El informe que Naciones Unidas acaba de publicar lo anuncia: somos siete mil millones de seres humanos sobre la Tierra.

Siete mil millones en 2011, que se convertirán en nueve mil trescientos en 2050 para pasar a más de diez mil millones en 2100.

Cada año la población mundial crece 80 millones de individuos y el 43 por ciento de ellos tienen menos de 25 años.

En India, los menores de 14 años representan el 30 por ciento de la población. Con una media de edad de 25 años, el país tiene una de las poblaciones más jóvenes y que crece más deprisa. Hoy son ya más de 1200 millones de habitantes.

Al contrario que China, en India no hay un control sobre la natalidad, por lo que el desafío que supone el crecimiento demográfico es uno de los mayores entre los países en vías de desarrollo.

Solamente en Asia hay 4200 millones de habitantes, una cifra que seguirá creciendo al menos hasta 2050. China sigue siendo el país más poblado con 1350 millones, aunque se espera que en 2025 India ya la haya superado.

“India tiene que prepararse para su propio futuro. Va a crecer la urbanización y van a aumentar las migraciones porque la gente va a cambiar las áreas rurales por las ciudades” explica Federika Meijer, la representante de Naciones Unidas para India.

Pero es un problema que no concierne sólo a India. La superpoblación de las ciudades y su futuro es un punto sobre el que insiste el informe de Naciones Unidas.
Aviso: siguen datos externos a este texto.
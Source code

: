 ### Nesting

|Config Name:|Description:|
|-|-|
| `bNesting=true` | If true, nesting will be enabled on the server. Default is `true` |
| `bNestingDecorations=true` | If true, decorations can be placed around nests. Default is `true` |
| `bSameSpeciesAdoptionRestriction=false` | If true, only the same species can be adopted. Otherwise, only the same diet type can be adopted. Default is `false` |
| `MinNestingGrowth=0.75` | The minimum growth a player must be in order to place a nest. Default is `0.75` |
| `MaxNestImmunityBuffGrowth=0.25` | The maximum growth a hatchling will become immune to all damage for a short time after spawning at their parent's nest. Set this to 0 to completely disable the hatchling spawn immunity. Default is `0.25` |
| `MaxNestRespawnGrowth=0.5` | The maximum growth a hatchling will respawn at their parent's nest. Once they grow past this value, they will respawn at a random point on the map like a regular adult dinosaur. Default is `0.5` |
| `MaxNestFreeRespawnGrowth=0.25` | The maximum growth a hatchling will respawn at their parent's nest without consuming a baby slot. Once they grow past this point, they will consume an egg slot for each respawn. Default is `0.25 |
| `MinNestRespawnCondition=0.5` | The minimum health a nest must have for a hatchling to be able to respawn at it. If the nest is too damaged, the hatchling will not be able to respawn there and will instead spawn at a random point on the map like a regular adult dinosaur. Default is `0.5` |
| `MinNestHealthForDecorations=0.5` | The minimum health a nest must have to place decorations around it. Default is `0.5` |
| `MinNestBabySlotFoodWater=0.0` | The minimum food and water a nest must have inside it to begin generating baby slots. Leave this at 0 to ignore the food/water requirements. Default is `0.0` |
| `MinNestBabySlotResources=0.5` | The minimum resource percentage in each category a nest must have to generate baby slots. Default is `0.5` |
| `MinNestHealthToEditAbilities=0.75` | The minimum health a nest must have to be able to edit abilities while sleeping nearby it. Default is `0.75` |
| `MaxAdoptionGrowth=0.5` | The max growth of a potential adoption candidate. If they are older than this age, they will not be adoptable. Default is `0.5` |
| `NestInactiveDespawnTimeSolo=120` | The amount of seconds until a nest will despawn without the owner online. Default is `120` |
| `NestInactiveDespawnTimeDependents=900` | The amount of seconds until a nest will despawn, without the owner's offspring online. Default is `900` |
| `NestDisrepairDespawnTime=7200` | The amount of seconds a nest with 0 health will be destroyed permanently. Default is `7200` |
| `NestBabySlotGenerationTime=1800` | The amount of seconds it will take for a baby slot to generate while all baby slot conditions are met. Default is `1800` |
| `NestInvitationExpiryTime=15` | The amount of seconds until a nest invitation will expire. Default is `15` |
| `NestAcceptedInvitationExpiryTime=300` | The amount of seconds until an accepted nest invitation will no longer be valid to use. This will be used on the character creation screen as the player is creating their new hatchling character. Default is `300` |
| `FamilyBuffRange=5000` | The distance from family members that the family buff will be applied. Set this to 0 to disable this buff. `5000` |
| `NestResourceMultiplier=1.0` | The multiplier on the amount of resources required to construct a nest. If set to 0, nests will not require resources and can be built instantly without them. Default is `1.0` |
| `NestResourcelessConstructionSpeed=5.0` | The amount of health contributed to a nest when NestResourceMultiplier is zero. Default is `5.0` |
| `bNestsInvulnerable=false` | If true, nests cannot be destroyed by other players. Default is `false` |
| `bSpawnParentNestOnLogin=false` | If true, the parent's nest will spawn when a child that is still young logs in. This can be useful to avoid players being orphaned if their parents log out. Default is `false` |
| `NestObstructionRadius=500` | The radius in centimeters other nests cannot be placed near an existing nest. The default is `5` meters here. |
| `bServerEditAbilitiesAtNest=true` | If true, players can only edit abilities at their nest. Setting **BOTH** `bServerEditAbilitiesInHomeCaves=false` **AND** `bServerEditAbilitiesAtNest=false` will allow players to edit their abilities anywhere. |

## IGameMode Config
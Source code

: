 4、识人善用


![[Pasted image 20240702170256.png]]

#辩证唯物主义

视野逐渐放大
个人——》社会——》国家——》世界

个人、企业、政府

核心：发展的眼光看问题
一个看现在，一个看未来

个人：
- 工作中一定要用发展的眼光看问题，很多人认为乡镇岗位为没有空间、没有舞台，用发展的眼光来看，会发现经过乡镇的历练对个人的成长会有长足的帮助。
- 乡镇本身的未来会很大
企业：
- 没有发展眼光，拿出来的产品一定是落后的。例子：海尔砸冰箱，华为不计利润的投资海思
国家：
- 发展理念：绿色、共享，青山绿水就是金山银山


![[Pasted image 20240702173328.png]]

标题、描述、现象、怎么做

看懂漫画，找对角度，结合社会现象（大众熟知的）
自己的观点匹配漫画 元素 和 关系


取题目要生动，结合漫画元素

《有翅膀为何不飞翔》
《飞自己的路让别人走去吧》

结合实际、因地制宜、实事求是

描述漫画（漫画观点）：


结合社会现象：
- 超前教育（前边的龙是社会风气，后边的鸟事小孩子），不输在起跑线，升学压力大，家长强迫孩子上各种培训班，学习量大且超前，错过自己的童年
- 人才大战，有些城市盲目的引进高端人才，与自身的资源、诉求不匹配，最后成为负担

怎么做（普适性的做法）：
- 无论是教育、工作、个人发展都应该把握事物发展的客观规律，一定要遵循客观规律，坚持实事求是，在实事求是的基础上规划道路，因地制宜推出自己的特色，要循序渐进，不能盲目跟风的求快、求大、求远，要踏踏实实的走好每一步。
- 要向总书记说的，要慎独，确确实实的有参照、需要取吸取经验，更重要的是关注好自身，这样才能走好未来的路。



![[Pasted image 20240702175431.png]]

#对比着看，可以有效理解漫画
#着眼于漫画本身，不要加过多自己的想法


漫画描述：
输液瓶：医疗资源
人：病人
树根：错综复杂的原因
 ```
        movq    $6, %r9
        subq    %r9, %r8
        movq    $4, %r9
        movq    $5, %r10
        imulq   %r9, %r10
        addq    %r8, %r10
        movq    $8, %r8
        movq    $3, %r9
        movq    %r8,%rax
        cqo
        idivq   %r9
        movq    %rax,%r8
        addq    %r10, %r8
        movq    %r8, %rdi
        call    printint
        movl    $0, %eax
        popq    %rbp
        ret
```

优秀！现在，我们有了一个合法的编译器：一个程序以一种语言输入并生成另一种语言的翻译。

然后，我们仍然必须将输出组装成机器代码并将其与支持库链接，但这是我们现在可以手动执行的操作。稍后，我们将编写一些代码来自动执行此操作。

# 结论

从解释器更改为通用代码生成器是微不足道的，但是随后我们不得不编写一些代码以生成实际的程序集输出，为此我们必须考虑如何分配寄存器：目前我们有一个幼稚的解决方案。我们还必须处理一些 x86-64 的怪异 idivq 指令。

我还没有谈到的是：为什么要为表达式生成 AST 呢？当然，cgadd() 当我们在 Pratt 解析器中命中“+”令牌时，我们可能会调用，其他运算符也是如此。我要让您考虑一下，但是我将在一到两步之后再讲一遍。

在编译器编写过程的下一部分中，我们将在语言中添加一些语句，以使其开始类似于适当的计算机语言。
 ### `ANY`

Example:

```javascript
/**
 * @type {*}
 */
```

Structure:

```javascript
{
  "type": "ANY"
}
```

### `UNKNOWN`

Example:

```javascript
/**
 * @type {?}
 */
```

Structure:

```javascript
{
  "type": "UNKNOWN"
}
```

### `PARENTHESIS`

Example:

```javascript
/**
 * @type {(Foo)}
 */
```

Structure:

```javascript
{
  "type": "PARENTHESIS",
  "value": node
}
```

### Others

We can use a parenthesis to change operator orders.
Uno de los grandes desafíos será lograr el equilibrio entre la población urbana y la rural. Mientras tanto, la inclinación de la población por las ciudades hace imprescindible una mejor planificación urbana.

El informe revela también el creciente desequilibrio entre los países pobres, que no cuentan con los mismos recursos económicos que los países más desarrollados para hacer frente al desafío demográfico, y unos países ricos que sufren un preocupante descenso de sus poblaciones.

En los países más desarrollados la tasa media de fertilidad es de 1,7 hijos por mujer, mientras que la cifra es los menos desarrollados se eleva hasta el 4,2.

Y entre todos esos niños, la mayoría de los que nacen son varones. De media nacen entre 104 y 106 niños por cada 100 niñas, una proporción que en China puede llegar hasta 130 por cada 100.

Sin duda es un nuevo desafío demográfico que no tardará en plantearse.